KHWAN PHUSRISOM graduated from the Faculty of Sciences in Chandrakasem Rajabhat University, Bangkok. She heads the BDBEC education centre in Yang Talat district for underprivileged children and writes about Siamese history and medical anthropology.

 

Acknowledgements

I am very grateful to all the people of Baan Dong Bang village, Yang Talat, and the surrounding area who helped this three-year project with as much keen interest in the subject as me. The sick bed patient did not hesitate to consent to the use of my photograph to support this article. (Update: She has been promoted and bought a car).

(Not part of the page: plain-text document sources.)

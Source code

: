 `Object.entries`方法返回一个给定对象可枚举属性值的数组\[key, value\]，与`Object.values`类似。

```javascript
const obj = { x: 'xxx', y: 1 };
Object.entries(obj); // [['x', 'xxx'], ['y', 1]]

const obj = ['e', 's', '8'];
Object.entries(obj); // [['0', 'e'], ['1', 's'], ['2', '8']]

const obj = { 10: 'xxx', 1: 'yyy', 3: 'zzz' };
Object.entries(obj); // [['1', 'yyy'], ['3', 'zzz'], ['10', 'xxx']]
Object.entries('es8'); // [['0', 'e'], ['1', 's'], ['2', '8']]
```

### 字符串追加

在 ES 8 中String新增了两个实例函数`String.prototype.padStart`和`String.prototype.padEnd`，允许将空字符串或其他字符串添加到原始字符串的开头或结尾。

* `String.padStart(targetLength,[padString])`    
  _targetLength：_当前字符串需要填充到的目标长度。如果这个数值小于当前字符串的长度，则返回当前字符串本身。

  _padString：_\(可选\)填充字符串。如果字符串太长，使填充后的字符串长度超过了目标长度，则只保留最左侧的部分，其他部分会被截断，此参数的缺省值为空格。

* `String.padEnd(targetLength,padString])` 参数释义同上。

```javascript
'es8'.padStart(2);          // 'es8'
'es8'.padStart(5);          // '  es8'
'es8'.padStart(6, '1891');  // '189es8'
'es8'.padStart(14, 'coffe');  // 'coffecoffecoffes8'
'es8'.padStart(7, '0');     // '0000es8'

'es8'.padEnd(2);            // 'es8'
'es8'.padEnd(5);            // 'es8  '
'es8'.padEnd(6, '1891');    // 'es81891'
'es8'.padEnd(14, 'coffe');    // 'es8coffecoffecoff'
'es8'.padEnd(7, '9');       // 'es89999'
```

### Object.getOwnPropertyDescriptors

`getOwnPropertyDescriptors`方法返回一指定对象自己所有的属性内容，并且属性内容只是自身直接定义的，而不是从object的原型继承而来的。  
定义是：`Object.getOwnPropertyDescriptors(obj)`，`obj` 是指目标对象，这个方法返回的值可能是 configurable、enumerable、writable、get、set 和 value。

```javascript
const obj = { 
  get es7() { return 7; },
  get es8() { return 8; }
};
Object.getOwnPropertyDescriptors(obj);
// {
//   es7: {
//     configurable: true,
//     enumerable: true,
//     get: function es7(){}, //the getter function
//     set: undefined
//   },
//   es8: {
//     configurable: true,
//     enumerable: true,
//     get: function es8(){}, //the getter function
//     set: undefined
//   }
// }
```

Abbot Luang Por Kiao, who rescued the palm leaf manuscripts as a novice monk, explained them, and generously allowed me to photograph and start researching them for the first time for this article in 2019. Many thanks also go to Ms. Lathdavone Phommavong of Luang Prabang Teacher Training College, Laos, for her help with their Pali-Laotian text, which is continuing.